Há dias sonhei que tinha provado um dióspiro sem fios. Que tinha vindo parar ao meu prato a fruta perfeita. Que podia abri-la, desfia-la, tirar uma colher da gaveta e espeta-la no seu interior carnudo e alaranjado. Levar à boca e perder-me. Sonhei que estava ali mesmo, à minha frente, que bastava arrastar a cadeira para mais perto e pegar-lhe. Riscar o chão de madeira com os pés da cadeira, para alcançar a perfeição. Espernear-me, inclinar-me para a frente e para trás para tentar ganhar balanço. A cadeira não é o baloiço do parque infantil, fico sempiternamente estagnada na iminência de estar tão perto, mas tão longe. Ver trilhos e trilhos de tentativas nas tábuas de madeira que piso e repiso, em vão de me aproximar da mesa. Reparar na quantidade de linhas aos zigue-zagues que tenho em volta das meias às riscas, e perceber que já tentei todas as combinações e que talvez precise de alguém para empurrar as costas da cadeira em que me sento. Juro partilhar o dióspiro.

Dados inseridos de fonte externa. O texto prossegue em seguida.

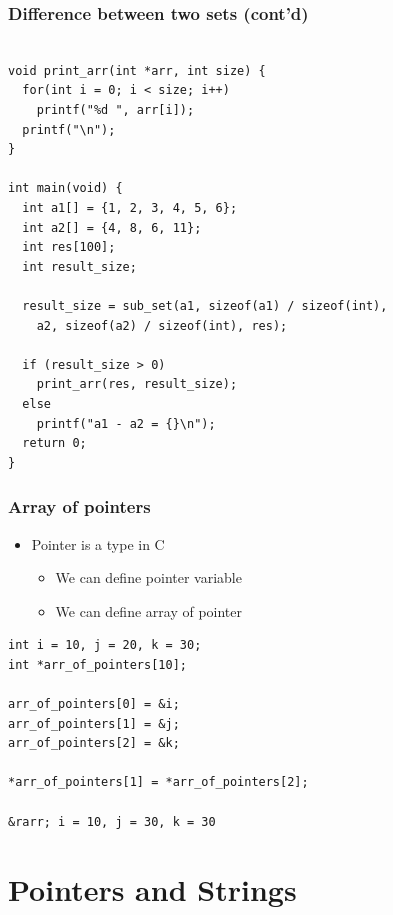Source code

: \documentclass{../c-lecture}
\begin{document}
\begin{frame}[fragile]
  \frametitle{Difference between two sets (cont'd)}
  \scriptsize
  \begin{verbatim}

void print_arr(int *arr, int size) {
  for(int i = 0; i < size; i++)
    printf("%d ", arr[i]);
  printf("\n");
}

int main(void) {
  int a1[] = {1, 2, 3, 4, 5, 6};
  int a2[] = {4, 8, 6, 11};
  int res[100];
  int result_size;

  result_size = sub_set(a1, sizeof(a1) / sizeof(int),
    a2, sizeof(a2) / sizeof(int), res);

  if (result_size > 0)
    print_arr(res, result_size);
  else
    printf("a1 - a2 = {}\n");
  return 0;
}
  \end{verbatim}
\end{frame}

\begin{frame}[fragile]
  \frametitle{Array of pointers}
  \begin{itemize}
    \item Pointer is a type in C
    \begin{itemize}
      \item We can define pointer variable
      \item We can define array of pointer
    \end{itemize}
  \end{itemize}
  \begin{verbatim}
int i = 10, j = 20, k = 30;
int *arr_of_pointers[10];

arr_of_pointers[0] = &i;
arr_of_pointers[1] = &j;
arr_of_pointers[2] = &k;

*arr_of_pointers[1] = *arr_of_pointers[2];

&rarr; i = 10, j = 30, k = 30
  \end{verbatim}
\end{frame}

\section{Pointers and Strings}
\end{document}
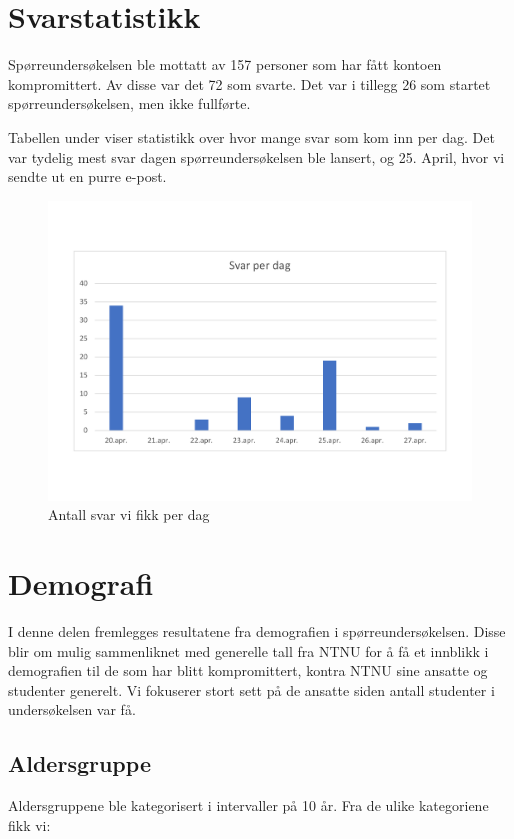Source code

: \section{Svarstatistikk}
Spørreundersøkelsen ble mottatt av 157 personer som har fått kontoen kompromittert. Av disse var det 72 som svarte. Det var i tillegg 26 som startet spørreundersøkelsen, men ikke fullførte. 

Tabellen under viser statistikk over hvor mange svar som kom inn per dag. Det var tydelig mest svar dagen spørreundersøkelsen ble lansert, og 25. April, hvor vi sendte ut en purre e-post. 
\begin{figure}[H]
    \centering
    \includegraphics[scale=0.5, clip, trim=1cm 3cm 0cm 3cm]{case_2/bilder/spss/svar_per_dag.pdf}
    \caption[Svar per dag]{Antall svar vi fikk per dag}
    \label{fig:boks}
\end{figure}


\section{Demografi}
I denne delen fremlegges resultatene fra demografien i spørreundersøkelsen. Disse blir om mulig sammenliknet med generelle tall fra NTNU for å få et innblikk i demografien til de som har blitt kompromittert, kontra NTNU sine ansatte og studenter generelt. Vi fokuserer stort sett på de ansatte siden antall studenter i undersøkelsen var få.

\subsection{Aldersgruppe}
Aldersgruppene ble kategorisert i intervaller på 10 år. Fra de ulike kategoriene fikk vi:

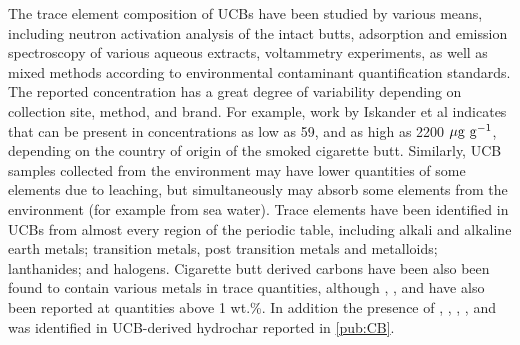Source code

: The trace element composition of UCBs have been studied by various means, including neutron activation analysis of the intact butts,\citep{iskander1992multielement, Iskander1985, jenkins1985neutron, Wu1997} adsorption and emission spectroscopy of various aqueous extracts,\citep{MussaloRauhamaa1986, Kazi2009, Moriwaki2009, Moerman2011, Pelit2013, Dobaradaran2018} voltammetry experiments,\citep{Nitsch1991, Kalcher1993} as well as mixed methods according to environmental contaminant quantification standards.\citep{cardoso2018exposure} The reported concentration has a great degree of variability depending on collection site, method, and brand. For example, work by Iskander et al indicates that  can be present in concentrations as low as 59, and as high as 2200 $\rm{\mu g\ g^{-1}}$, depending on the country of origin of the smoked cigarette butt. Similarly, UCB samples collected from the environment\citep{Dobaradaran2017, Moriwaki2009, Moerman2011, chevalier2018nano} may have lower quantities of some elements due to leaching, but simultaneously may absorb some elements from the environment (for example from sea water). Trace elements have been identified in UCBs from almost every region of the periodic table, including alkali and alkaline earth metals;\cite{MussaloRauhamaa1986, Iskander1985, iskander1992multielement, jenkins1985neutron, Wu1997, cardoso2018exposure}  transition metals, post transition metals and metalloids;\citep{MussaloRauhamaa1986, Dobaradaran2017, Iskander1985, jenkins1985neutron, Wu1997, Moriwaki2009, Moerman2011, Pelit2013, Dobaradaran2018, Ren2017, cardoso2018exposure, chevalier2018nano} lanthanides;\citep{iskander1992multielement} and halogens.\citep{Iskander1985, iskander1992multielement, jenkins1985neutron, Wu1997} Cigarette butt derived carbons have been also been found to contain various metals in trace quantities,\citep{Soltani, Soltani2013, Yazdi2012} although , , and  have also been reported at quantities above 1 wt.\%.\citep{Soltani, Soltani2013, Yazdi2012, lima2018, Lee2014} In addition the presence of , , , , and  was identified in UCB-derived hydrochar reported in \ref{pub:CB}.

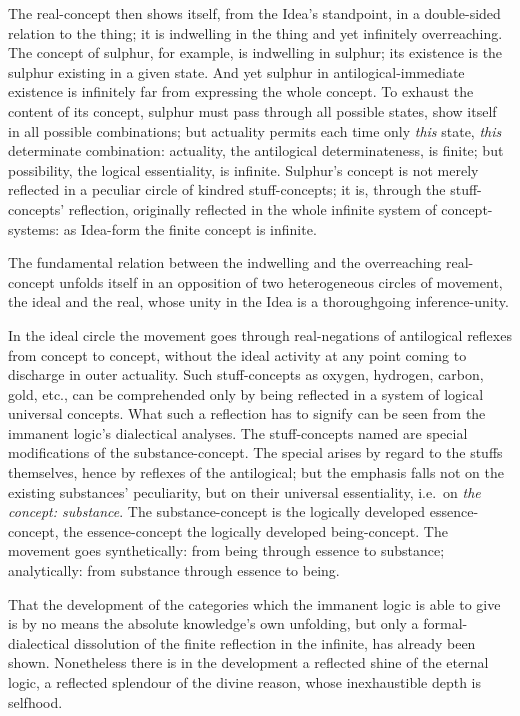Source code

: \documentclass[12pt]{book}
\begin{document}
The real-concept then shows itself, from the Idea's standpoint, in a
double-sided relation to the thing; it is indwelling in the thing
and yet infinitely overreaching. The concept of sulphur, for
example, is indwelling in sulphur; its existence is the sulphur
existing in a given state. And yet sulphur in antilogical-immediate
existence is infinitely far from expressing the whole concept. To
exhaust the content of its concept, sulphur must pass through all
possible states, show itself in all possible combinations; but
actuality permits each time only \emph{this} state, \emph{this}
determinate combination: actuality, the antilogical determinateness,
is finite; but possibility, the logical essentiality, is infinite.
Sulphur's concept is not merely reflected in a peculiar circle of
kindred stuff-concepts; it is, through the stuff-concepts'
reflection, originally reflected in the whole infinite system of
concept-systems: as Idea-form the finite concept is infinite.

The fundamental relation between the indwelling and the overreaching
real-concept unfolds itself in an opposition of two heterogeneous
circles of movement, the ideal and the real, whose unity in the Idea
is a thoroughgoing inference-unity.

In the ideal circle the movement goes through real-negations of
antilogical reflexes from concept to concept, without the ideal
activity at any point coming to discharge in outer actuality. Such
stuff-concepts as oxygen, hydrogen, carbon, gold, etc., can be
comprehended only by being reflected in a system of logical
universal concepts. What such a reflection has to signify can be
seen from the immanent logic's dialectical analyses. The
stuff-concepts named are special modifications of the
substance-concept. The special arises by regard to the stuffs
themselves, hence by reflexes of the antilogical; but the emphasis
falls not on the existing substances' peculiarity, but on their
universal essentiality, i.e.\ on \emph{the concept: substance}. The
substance-concept is the logically developed essence-concept, the
essence-concept the logically developed being-concept. The movement
goes synthetically: from being through essence to substance;
analytically: from substance through essence to being.

That the development of the categories which the immanent logic is
able to give is by no means the absolute knowledge's own unfolding,
but only a formal-dialectical dissolution of the finite reflection
in the infinite, has already been shown. Nonetheless there is in the
development a reflected shine of the eternal logic, a reflected
splendour of the divine reason, whose inexhaustible depth is
selfhood.
\end{document}
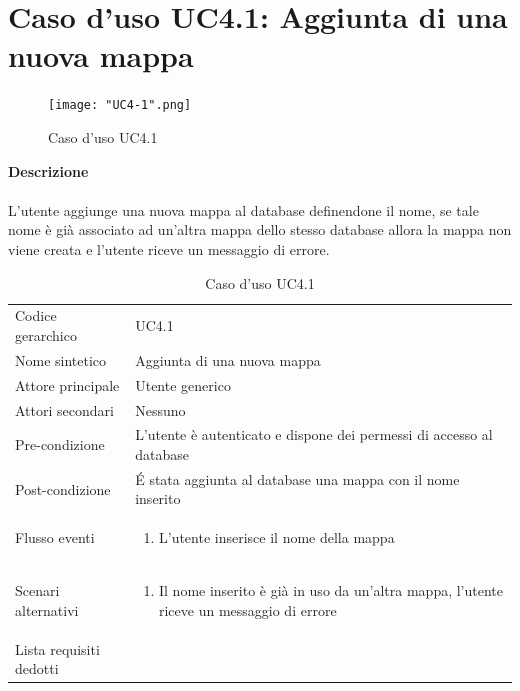 \documentclass[a4paper]{report}
\begin{document}
	 \section{Caso d'uso UC4.1: Aggiunta di una nuova mappa}
	 \begin{figure}[H]
			\centering
			\texttt{[image: "UC4-1".png]}
			\caption{Caso d'uso UC4.1}
		\end{figure}
	 \textbf{Descrizione} \\ \\
	 L'utente aggiunge una nuova mappa al database definendone il nome, se tale nome è già associato ad 
	 un'altra mappa dello stesso database allora la mappa non viene creata e l'utente riceve un messaggio
	 di errore.
		\begin{table}[H]
		\begin{tabularx}{\textwidth}{X | X}\toprule
			\rowcolor{orange!65}Codice gerarchico & UC4.1 \\
			Nome sintetico & Aggiunta di una nuova mappa \\
			\rowcolor{orange!65}Attore principale & Utente generico\\
			Attori secondari & Nessuno \\
			\rowcolor{orange!65}Pre-condizione & L'utente è autenticato e dispone dei permessi di accesso
			al database\\
			Post-condizione & \'E stata aggiunta al database una mappa con il nome inserito\\
			\rowcolor{orange!65}Flusso eventi & \begin{enumerate}
			\item L'utente inserisce il nome della mappa
			\end{enumerate} \\
			Scenari alternativi & \begin{enumerate}
			\item Il nome inserito è già in uso da un'altra mappa, l'utente riceve un messaggio di errore
			\end{enumerate} \\
			\rowcolor{orange!65}Lista requisiti dedotti & \\
			\bottomrule
		\end{tabularx}
		\caption{Caso d'uso UC4.1}
	 \end{table}
\end{document}
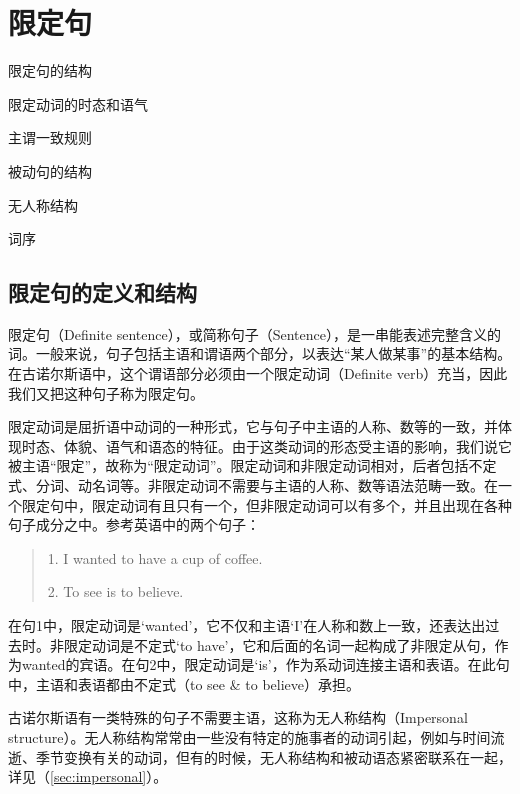\chapter{限定句}
\begin{introduction}[章节要点]
    \item 限定句的结构
    \item 限定动词的时态和语气
    \item 主谓一致规则
    \item 被动句的结构
    \item 无人称结构
    \item 词序
\end{introduction}

\section{限定句的定义和结构}
限定句（Definite sentence），或简称句子（Sentence），是一串能表述完整含义的词。一般来说，句子包括主语和谓语两个部分，以表达“某人做某事”的基本结构。在古诺尔斯语中，这个谓语部分必须由一个限定动词（Definite verb）充当，因此我们又把这种句子称为限定句。

限定动词是屈折语中动词的一种形式，它与句子中主语的人称、数等的一致，并体现时态、体貌、语气和语态的特征。由于这类动词的形态受主语的影响，我们说它被主语“限定”，故称为“限定动词”。限定动词和非限定动词相对，后者包括不定式、分词、动名词等。非限定动词不需要与主语的人称、数等语法范畴一致。在一个限定句中，限定动词有且只有一个，但非限定动词可以有多个，并且出现在各种句子成分之中。参考英语中的两个句子：
\begin{quote}
    1. I wanted to have a cup of coffee.
    
    2. To see is to believe.
\end{quote}

在句1中，限定动词是`wanted'，它不仅和主语`I'在人称和数上一致，还表达出过去时。非限定动词是不定式`to have'，它和后面的名词一起构成了非限定从句，作为wanted的宾语。在句2中，限定动词是`is'，作为系动词连接主语和表语。在此句中，主语和表语都由不定式（to see \& to believe）承担。


古诺尔斯语有一类特殊的句子不需要主语，这称为无人称结构（Impersonal structure）。无人称结构常常由一些没有特定的施事者的动词引起，例如与时间流逝、季节变换有关的动词，但有的时候，无人称结构和被动语态紧密联系在一起，详见（\ref{sec:impersonal}）。

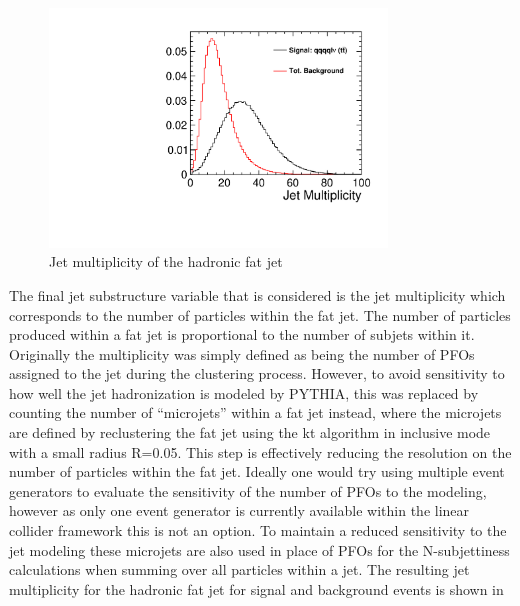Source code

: \begin{figure}
  \centering
  \includegraphics[width=0.8\textwidth]{TopAnalysis/figures/JetMultiplicity.pdf}
  \caption[Jet multiplicity of the hadronic fat jet]{Jet multiplicity of the hadronic fat jet}
  \label{fig:multiplicity}
\end{figure}


The final jet substructure variable that is considered is the jet multiplicity which corresponds to the number of particles within the fat jet. The number of particles produced within a fat jet is proportional to the number of subjets within it. Originally the multiplicity was simply defined as being the number of \ac{PFO}s assigned to the jet during the clustering process. However, to avoid sensitivity to how well the jet hadronization is modeled by PYTHIA, this was replaced by counting the number of ``microjets'' within a fat jet instead, where the microjets are defined by reclustering the fat jet using the kt algorithm in inclusive mode with a small radius R=0.05. This step is effectively reducing the resolution on the number of particles within the fat jet. Ideally one would try using multiple event generators to evaluate the sensitivity of the number of PFOs to the modeling, however as only one event generator is currently available within the linear collider framework this is not an option. To maintain a reduced sensitivity to the jet modeling these microjets are also used in place of PFOs for the N-subjettiness calculations when summing over all particles within a jet. The resulting jet multiplicity for the hadronic fat jet for signal and background events is shown in 

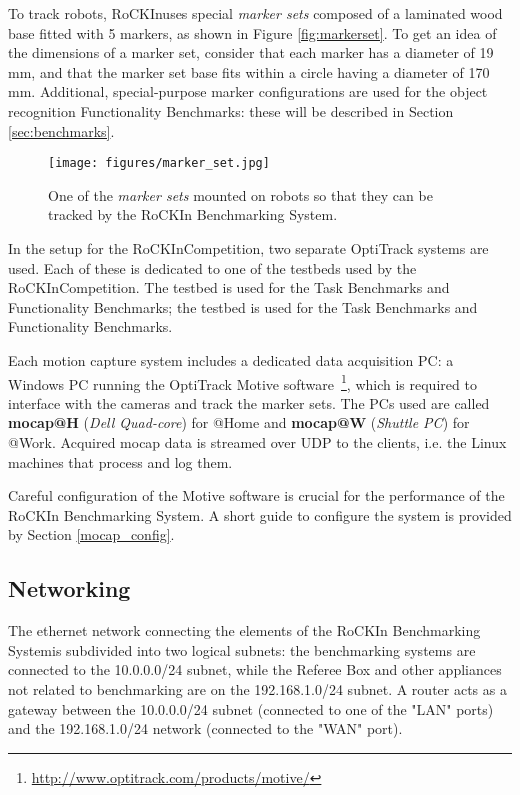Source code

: \documentclass[a4paper]{article}
\newcommand{\ro}{RoCKIn}
\newcommand{\rbs}{RoCKIn Benchmarking System}
\begin{document}
To track robots, \ro uses special \textit{marker sets} composed of a laminated wood base fitted with 5 markers, as shown in Figure \ref{fig:markerset}. To get an idea of the dimensions of a marker set, consider that each marker has a diameter of 19 mm, and that the marker set base fits within a circle having a diameter of 170 mm. Additional, special-purpose marker configurations are used for the object recognition Functionality Benchmarks: these will be described in Section \ref{sec:benchmarks}.

\begin{figure}[h]
  \centering
  \texttt{[image: figures/marker\_set.jpg]}
  \caption{One of the \textit{marker sets} mounted on robots so that they can be tracked by the \rbs.}
\end{figure}
\label{fig:markerset}

In the setup for the \ro Competition, two separate OptiTrack systems are used. Each of these is dedicated to one of the testbeds used by the \ro Competition. The \ro@Home testbed is used for the \ro@Home Task Benchmarks and Functionality Benchmarks; the \ro@Work testbed is used for the \ro@Work Task Benchmarks and Functionality Benchmarks.

Each motion capture system includes a dedicated data acquisition PC: a Windows PC running the OptiTrack Motive software~\footnote{\url{http://www.optitrack.com/products/motive/}}, which is required to interface with the cameras and track the marker sets. The PCs used are called \textbf{mocap@H} (\textit{Dell Quad-core}) for @Home and \textbf{mocap@W} (\textit{Shuttle PC}) for @Work. Acquired mocap data is streamed over UDP to the clients, i.e. the Linux machines that process and log them.

Careful configuration of the Motive software is crucial for the performance of the \rbs. A short guide to configure the system is provided by Section \ref{mocap_config}.


\subsection{Networking}
The ethernet network connecting the elements of the \rbs is subdivided into two logical subnets: the benchmarking systems are connected to the 10.0.0.0/24 subnet, while the Referee Box and other appliances not related to benchmarking are on the 192.168.1.0/24 subnet.
A router acts as a gateway between the 10.0.0.0/24 subnet (connected to one of the "LAN" ports) and the 192.168.1.0/24 network (connected to the "WAN" port).
\end{document}
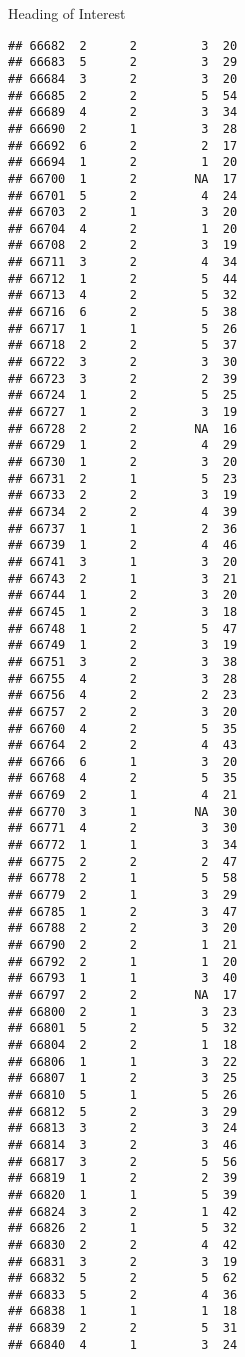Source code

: \documentclass[
  ignorenonframetext,
]{beamer}
\begin{document}
\begin{frame}[fragile]{Heading of Interest}
\begin{verbatim}
## 66682  2      2         3  20
## 66683  5      2         3  29
## 66684  3      2         3  20
## 66685  2      2         5  54
## 66689  4      2         3  34
## 66690  2      1         3  28
## 66692  6      2         2  17
## 66694  1      2         1  20
## 66700  1      2        NA  17
## 66701  5      2         4  24
## 66703  2      1         3  20
## 66704  4      2         1  20
## 66708  2      2         3  19
## 66711  3      2         4  34
## 66712  1      2         5  44
## 66713  4      2         5  32
## 66716  6      2         5  38
## 66717  1      1         5  26
## 66718  2      2         5  37
## 66722  3      2         3  30
## 66723  3      2         2  39
## 66724  1      2         5  25
## 66727  1      2         3  19
## 66728  2      2        NA  16
## 66729  1      2         4  29
## 66730  1      2         3  20
## 66731  2      1         5  23
## 66733  2      2         3  19
## 66734  2      2         4  39
## 66737  1      1         2  36
## 66739  1      2         4  46
## 66741  3      1         3  20
## 66743  2      1         3  21
## 66744  1      2         3  20
## 66745  1      2         3  18
## 66748  1      2         5  47
## 66749  1      2         3  19
## 66751  3      2         3  38
## 66755  4      2         3  28
## 66756  4      2         2  23
## 66757  2      2         3  20
## 66760  4      2         5  35
## 66764  2      2         4  43
## 66766  6      1         3  20
## 66768  4      2         5  35
## 66769  2      1         4  21
## 66770  3      1        NA  30
## 66771  4      2         3  30
## 66772  1      1         3  34
## 66775  2      2         2  47
## 66778  2      1         5  58
## 66779  2      1         3  29
## 66785  1      2         3  47
## 66788  2      2         3  20
## 66790  2      2         1  21
## 66792  2      1         1  20
## 66793  1      1         3  40
## 66797  2      2        NA  17
## 66800  2      1         3  23
## 66801  5      2         5  32
## 66804  2      2         1  18
## 66806  1      1         3  22
## 66807  1      2         3  25
## 66810  5      1         5  26
## 66812  5      2         3  29
## 66813  3      2         3  24
## 66814  3      2         3  46
## 66817  3      2         5  56
## 66819  1      2         2  39
## 66820  1      1         5  39
## 66824  3      2         1  42
## 66826  2      1         5  32
## 66830  2      2         4  42
## 66831  3      2         3  19
## 66832  5      2         5  62
## 66833  5      2         4  36
## 66838  1      1         1  18
## 66839  2      2         5  31
## 66840  4      1         3  24

\end{verbatim}
\end{frame}
\end{document}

Hoje, a cama abraçou-me com mais força, desde o amanhecer ao anoitecer. Fiquei presa no conforto, sem coragem de dele sair. Tive direito a piedade e empatia, e jantar levado num tabuleiro. Tinha esparguete com bastante cenoura, raspada das profundezas do tacho de propósito para mim. Tinha uma taça com banana cortada e outra com uma pera rocha fatiada, da mais rija. Tinha amor em cada pedaço de vidro amolecido. Tive um conforto maior no coração, do que em todo o corpo, que repousava na cama desde o dia anterior. Quem me arranjou o tabuleiro queria que eu provasse mel. Sabe bem saber que há quem saiba o que me sabe bem.
Nunca provei mel. Mas uma vez, ao andar à chuva com a pessoa que mais admirava, vi como as gotas de água se depositavam nas suas pestanas, e como, distraída, pouco ou nada se importava com o facto de dar casa à chuva foragida das nuvens, do conforto de uma almofada fofinha. Os seus olhos eram os mais bonitos que eu alguma vez tinha visto, tanto que me lembro de invejar a posição daquelas partículas alcalinas. Falávamos sobre o que faríamos mal viesse o verão, porém, eu dava tudo para estarmos impotentemente presos a um inverno chuvoso. Ali, naquela calçada escorregadia, e com um corpo caminhante a meu lado, jurei ter provado um pingo de mel.